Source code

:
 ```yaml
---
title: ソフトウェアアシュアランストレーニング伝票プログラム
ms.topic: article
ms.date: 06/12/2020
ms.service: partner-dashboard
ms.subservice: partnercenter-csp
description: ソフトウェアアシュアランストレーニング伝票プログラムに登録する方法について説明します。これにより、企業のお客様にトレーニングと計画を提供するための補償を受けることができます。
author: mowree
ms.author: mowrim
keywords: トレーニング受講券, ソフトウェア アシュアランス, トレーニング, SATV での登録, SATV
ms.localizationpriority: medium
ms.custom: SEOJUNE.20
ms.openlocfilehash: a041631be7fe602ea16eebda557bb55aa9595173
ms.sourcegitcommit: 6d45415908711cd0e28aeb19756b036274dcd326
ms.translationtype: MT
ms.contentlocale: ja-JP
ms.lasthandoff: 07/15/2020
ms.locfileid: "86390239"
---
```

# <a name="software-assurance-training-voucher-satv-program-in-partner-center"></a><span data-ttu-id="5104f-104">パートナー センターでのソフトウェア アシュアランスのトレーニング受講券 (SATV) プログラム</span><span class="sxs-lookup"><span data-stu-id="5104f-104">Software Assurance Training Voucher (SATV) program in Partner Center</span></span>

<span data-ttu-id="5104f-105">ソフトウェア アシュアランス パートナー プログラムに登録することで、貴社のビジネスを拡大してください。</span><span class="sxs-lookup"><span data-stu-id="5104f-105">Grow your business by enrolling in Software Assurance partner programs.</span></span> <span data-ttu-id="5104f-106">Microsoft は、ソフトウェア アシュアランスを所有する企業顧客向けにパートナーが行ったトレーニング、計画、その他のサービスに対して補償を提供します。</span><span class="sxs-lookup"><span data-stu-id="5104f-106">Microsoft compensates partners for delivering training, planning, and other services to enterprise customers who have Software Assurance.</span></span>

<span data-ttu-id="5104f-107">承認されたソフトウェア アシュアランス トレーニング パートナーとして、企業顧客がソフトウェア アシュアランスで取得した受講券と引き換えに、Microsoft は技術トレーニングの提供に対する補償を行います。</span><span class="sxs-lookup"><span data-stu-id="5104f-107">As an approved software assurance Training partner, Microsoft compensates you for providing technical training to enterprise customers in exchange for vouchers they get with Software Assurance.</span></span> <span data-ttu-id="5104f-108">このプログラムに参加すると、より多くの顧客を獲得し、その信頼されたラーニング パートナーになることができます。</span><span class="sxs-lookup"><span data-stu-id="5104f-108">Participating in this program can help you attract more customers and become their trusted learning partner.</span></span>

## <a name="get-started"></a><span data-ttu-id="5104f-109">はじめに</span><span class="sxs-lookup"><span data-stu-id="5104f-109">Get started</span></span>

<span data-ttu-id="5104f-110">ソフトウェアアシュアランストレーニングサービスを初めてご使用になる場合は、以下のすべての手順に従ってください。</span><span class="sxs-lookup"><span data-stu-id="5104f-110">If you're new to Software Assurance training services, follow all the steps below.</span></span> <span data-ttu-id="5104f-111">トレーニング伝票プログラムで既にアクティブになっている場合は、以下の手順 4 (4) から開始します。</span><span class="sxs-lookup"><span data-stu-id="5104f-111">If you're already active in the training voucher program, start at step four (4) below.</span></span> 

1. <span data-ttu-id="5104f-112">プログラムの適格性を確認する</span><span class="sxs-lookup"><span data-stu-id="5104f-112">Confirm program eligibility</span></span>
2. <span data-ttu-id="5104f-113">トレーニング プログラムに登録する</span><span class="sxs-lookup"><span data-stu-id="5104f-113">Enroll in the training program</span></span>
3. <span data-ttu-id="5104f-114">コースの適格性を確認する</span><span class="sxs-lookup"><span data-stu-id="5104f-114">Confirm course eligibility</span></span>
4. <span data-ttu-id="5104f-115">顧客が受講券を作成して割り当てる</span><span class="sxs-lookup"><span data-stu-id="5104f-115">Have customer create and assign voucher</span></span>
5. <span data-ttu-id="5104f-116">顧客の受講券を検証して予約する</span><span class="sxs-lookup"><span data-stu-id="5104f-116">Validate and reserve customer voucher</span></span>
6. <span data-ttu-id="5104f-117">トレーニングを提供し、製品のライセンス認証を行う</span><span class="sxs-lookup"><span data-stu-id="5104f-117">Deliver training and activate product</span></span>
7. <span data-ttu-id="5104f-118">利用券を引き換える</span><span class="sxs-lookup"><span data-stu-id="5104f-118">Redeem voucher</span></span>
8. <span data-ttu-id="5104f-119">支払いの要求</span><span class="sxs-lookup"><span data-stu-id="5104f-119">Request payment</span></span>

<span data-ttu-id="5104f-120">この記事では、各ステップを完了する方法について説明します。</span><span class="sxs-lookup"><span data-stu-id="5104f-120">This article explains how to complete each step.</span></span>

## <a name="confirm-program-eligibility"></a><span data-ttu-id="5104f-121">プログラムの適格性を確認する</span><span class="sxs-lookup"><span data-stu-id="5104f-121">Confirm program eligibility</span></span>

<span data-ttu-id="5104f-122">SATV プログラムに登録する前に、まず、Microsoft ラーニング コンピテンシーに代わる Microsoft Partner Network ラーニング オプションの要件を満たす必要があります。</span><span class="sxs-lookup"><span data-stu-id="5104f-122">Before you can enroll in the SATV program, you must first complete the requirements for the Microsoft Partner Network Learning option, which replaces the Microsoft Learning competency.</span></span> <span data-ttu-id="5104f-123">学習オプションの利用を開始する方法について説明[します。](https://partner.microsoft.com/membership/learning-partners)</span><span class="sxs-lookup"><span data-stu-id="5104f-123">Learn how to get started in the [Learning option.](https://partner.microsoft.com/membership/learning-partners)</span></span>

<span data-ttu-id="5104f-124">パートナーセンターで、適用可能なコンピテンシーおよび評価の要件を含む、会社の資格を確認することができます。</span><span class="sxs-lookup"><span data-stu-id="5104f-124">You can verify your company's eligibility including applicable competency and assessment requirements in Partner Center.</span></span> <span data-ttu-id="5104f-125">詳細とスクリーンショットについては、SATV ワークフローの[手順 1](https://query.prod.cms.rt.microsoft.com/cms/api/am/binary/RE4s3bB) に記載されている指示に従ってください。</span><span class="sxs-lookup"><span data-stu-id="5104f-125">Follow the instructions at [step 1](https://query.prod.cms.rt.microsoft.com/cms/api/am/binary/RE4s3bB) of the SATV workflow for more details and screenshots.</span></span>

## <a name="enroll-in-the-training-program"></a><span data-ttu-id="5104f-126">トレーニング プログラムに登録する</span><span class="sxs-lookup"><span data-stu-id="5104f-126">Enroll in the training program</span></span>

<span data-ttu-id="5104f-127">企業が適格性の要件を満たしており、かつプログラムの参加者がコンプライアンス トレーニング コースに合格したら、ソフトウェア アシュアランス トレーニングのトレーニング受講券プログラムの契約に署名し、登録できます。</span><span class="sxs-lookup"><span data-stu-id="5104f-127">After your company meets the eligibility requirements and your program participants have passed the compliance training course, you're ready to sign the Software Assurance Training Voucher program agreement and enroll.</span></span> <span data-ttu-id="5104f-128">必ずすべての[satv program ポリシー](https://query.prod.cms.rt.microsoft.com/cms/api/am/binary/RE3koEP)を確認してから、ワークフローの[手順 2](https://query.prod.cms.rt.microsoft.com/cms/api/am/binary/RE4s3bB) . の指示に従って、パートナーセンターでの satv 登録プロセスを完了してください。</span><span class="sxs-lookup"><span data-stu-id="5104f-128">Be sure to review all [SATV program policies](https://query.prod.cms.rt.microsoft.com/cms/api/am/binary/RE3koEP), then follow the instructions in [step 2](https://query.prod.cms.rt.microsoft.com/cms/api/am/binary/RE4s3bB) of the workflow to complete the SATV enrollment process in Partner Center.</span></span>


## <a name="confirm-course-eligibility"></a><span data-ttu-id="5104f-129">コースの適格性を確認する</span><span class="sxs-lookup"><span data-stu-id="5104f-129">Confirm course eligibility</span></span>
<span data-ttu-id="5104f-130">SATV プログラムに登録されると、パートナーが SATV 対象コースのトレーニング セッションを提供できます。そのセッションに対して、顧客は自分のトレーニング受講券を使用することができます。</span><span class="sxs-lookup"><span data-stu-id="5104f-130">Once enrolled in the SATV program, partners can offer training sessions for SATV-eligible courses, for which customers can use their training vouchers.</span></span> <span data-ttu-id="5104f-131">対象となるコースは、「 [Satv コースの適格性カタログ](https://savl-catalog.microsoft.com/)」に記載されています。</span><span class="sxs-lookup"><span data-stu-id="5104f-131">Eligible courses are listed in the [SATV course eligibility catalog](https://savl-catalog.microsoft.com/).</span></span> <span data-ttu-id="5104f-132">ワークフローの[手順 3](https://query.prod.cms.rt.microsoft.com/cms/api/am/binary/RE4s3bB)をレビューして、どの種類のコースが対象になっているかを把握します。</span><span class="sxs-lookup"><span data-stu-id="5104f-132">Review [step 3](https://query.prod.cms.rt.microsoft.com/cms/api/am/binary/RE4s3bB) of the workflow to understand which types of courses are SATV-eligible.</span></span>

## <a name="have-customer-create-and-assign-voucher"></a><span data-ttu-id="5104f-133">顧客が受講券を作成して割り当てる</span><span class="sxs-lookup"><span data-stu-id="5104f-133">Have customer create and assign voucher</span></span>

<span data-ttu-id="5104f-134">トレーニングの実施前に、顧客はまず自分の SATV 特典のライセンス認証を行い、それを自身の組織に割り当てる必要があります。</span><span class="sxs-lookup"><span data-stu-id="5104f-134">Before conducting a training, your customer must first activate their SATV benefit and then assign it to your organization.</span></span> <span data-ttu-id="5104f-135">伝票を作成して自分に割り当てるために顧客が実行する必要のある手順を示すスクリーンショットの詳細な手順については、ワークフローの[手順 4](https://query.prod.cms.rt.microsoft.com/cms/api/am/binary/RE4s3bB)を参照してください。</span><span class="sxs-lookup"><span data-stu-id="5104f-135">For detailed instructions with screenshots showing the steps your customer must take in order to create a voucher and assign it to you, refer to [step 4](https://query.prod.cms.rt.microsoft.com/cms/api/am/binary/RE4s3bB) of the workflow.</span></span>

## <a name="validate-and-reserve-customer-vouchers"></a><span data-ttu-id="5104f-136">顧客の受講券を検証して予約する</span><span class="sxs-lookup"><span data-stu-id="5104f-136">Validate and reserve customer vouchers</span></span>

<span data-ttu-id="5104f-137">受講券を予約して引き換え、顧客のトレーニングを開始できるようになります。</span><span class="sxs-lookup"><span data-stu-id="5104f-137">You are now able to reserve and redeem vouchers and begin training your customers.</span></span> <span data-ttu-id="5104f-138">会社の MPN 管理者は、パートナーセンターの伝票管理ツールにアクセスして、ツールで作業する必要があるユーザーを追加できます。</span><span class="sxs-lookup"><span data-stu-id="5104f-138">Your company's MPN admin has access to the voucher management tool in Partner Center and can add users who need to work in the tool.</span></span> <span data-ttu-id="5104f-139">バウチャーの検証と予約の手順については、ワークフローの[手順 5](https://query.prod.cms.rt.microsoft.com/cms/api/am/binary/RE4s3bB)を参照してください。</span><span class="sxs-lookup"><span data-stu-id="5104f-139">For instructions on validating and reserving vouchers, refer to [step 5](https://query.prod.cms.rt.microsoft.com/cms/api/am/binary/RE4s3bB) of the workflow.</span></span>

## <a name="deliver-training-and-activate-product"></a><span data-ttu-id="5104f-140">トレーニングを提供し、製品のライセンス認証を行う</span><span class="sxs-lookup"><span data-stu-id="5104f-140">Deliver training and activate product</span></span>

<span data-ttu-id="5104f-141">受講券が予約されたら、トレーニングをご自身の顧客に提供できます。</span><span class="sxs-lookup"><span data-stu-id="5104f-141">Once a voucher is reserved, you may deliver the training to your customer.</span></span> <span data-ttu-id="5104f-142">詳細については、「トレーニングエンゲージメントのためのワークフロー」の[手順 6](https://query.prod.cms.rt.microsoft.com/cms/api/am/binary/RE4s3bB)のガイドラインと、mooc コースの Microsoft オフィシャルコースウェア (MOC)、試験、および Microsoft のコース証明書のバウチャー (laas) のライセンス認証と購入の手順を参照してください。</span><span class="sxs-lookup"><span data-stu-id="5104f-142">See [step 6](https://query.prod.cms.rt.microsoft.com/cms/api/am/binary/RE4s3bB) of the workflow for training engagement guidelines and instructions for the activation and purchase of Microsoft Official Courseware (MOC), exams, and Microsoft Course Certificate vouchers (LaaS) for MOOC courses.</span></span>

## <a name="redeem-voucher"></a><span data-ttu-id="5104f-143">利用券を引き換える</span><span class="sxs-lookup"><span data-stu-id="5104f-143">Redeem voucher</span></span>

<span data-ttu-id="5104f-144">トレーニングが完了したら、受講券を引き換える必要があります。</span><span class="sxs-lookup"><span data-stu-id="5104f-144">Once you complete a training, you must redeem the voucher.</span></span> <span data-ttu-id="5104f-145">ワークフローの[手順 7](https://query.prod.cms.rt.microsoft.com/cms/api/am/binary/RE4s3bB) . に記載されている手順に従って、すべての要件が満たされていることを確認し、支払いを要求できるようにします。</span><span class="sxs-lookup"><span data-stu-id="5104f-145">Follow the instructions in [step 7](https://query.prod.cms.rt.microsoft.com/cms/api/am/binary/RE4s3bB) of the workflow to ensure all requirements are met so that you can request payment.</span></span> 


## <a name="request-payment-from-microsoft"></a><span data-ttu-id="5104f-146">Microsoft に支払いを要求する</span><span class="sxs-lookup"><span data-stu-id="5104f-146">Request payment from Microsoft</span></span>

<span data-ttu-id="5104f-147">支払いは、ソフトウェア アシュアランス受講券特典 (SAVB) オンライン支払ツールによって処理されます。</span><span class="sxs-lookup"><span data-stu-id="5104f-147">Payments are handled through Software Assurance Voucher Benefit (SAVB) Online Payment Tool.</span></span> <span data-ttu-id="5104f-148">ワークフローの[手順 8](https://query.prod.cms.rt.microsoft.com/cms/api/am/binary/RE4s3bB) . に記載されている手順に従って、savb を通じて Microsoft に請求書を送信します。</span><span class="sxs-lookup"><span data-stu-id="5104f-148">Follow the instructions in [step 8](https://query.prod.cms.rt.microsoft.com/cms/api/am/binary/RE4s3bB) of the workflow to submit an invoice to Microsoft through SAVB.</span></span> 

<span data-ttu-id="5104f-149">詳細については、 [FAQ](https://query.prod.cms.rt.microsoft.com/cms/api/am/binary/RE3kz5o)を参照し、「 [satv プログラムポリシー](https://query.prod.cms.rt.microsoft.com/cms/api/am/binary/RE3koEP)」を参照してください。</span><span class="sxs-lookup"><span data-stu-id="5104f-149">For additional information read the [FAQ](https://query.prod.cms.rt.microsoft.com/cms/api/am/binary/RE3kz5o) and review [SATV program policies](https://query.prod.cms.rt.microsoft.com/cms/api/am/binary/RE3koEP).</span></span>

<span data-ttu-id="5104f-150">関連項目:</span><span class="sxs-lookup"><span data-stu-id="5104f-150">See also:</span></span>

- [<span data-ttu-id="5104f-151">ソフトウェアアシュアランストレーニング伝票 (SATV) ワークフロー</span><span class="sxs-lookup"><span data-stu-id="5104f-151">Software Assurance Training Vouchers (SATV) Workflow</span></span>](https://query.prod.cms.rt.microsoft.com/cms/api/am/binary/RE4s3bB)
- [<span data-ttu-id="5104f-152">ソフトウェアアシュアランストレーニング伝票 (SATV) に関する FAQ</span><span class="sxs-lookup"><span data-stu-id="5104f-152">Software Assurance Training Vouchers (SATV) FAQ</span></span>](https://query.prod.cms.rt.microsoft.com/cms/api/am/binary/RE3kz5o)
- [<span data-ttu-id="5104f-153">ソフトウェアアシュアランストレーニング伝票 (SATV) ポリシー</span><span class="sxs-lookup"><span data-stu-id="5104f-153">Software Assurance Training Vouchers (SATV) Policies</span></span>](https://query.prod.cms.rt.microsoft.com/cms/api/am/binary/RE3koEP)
◆ ◆ ◆ ◆ ◆ ◆ ◆
__What is expected__: For every line in the data above that has the string "プログラムの適格性を確認する", return that line.

__Solved exercise__:
1. <span data-ttu-id="5104f-112">プログラムの適格性を確認する</span><span class="sxs-lookup"><span data-stu-id="5104f-112">Confirm program eligibility</span></span>
## <a name="confirm-program-eligibility"></a><span data-ttu-id="5104f-121">プログラムの適格性を確認する</span><span class="sxs-lookup"><span data-stu-id="5104f-121">Confirm program eligibility</span></span>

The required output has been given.